▶ WHAT YOU NEED TO DO
From the records below, return every line containing the word "addComponent".

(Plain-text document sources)
==================================================
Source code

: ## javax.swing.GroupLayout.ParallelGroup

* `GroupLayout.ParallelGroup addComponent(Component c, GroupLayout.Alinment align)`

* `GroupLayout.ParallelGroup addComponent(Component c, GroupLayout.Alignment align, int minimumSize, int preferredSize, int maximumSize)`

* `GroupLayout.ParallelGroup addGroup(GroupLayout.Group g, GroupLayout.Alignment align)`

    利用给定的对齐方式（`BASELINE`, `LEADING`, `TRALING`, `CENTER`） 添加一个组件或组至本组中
==================================================
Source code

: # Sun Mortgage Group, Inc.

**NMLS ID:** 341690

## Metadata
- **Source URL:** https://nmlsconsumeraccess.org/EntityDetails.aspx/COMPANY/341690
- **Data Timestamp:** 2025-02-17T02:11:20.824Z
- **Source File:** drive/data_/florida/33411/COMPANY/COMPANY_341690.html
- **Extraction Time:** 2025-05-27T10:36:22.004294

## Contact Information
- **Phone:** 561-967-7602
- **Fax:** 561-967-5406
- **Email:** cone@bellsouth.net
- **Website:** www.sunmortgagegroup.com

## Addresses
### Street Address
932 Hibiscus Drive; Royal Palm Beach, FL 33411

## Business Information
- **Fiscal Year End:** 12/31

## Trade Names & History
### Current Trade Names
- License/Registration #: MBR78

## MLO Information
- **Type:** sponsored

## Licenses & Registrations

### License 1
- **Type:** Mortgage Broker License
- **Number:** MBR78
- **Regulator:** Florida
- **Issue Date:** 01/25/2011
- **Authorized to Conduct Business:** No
==================================================
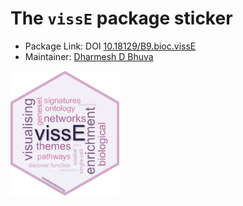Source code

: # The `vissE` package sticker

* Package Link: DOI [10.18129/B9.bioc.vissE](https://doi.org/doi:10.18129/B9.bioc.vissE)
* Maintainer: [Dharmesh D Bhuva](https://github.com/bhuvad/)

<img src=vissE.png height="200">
==================================================
▶ ANSWER BELOW
* `GroupLayout.ParallelGroup addComponent(Component c, GroupLayout.Alinment align)`
* `GroupLayout.ParallelGroup addComponent(Component c, GroupLayout.Alignment align, int minimumSize, int preferredSize, int maximumSize)`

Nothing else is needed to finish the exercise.